== Work instructions ==
Do any lines in the data below contain "动态规划方程f"? If so, copy every one of them.

----------

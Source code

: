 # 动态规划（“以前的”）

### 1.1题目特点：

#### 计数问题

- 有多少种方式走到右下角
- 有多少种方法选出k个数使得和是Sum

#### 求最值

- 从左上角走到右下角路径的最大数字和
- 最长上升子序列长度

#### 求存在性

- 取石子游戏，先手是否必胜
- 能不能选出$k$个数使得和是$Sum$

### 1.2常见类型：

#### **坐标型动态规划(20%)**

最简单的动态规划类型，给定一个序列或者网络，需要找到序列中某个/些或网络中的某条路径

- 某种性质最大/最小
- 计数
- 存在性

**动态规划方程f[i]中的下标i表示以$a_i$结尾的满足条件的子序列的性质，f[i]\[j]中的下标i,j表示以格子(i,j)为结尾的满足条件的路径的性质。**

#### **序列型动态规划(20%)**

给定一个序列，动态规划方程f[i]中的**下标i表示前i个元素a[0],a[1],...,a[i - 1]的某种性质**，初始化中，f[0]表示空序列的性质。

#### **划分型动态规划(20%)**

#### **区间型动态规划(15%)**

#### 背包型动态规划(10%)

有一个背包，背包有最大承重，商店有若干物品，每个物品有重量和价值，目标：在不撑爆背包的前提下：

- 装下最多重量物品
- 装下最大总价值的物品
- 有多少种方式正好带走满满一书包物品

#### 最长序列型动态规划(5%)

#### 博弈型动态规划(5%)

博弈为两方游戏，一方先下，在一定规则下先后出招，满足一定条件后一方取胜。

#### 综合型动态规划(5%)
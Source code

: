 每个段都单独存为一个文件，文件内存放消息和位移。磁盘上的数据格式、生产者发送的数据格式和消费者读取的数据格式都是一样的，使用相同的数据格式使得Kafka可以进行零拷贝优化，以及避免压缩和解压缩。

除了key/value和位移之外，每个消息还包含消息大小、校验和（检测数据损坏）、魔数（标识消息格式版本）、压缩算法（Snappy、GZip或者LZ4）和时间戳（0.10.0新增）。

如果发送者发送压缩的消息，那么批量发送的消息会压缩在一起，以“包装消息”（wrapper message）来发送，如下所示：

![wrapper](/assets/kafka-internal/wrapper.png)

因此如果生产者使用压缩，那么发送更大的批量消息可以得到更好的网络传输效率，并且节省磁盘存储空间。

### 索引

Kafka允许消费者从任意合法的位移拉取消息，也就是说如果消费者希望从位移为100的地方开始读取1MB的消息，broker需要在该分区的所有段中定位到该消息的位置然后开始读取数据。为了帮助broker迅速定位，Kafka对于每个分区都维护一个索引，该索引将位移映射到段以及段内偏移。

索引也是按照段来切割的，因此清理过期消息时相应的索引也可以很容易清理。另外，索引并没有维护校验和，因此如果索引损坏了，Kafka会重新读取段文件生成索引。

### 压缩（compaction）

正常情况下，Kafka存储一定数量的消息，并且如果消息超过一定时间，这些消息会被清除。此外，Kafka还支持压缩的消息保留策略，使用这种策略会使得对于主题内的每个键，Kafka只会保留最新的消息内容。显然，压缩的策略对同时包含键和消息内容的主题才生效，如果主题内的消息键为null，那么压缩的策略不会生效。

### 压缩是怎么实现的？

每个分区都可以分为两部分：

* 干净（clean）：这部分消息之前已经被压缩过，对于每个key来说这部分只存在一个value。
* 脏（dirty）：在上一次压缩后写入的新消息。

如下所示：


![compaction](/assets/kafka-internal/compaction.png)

----------

== Output for this exercise ==
**动态规划方程f[i]中的下标i表示以$a_i$结尾的满足条件的子序列的性质，f[i]\[j]中的下标i,j表示以格子(i,j)为结尾的满足条件的路径的性质。**
给定一个序列，动态规划方程f[i]中的**下标i表示前i个元素a[0],a[1],...,a[i - 1]的某种性质**，初始化中，f[0]表示空序列的性质。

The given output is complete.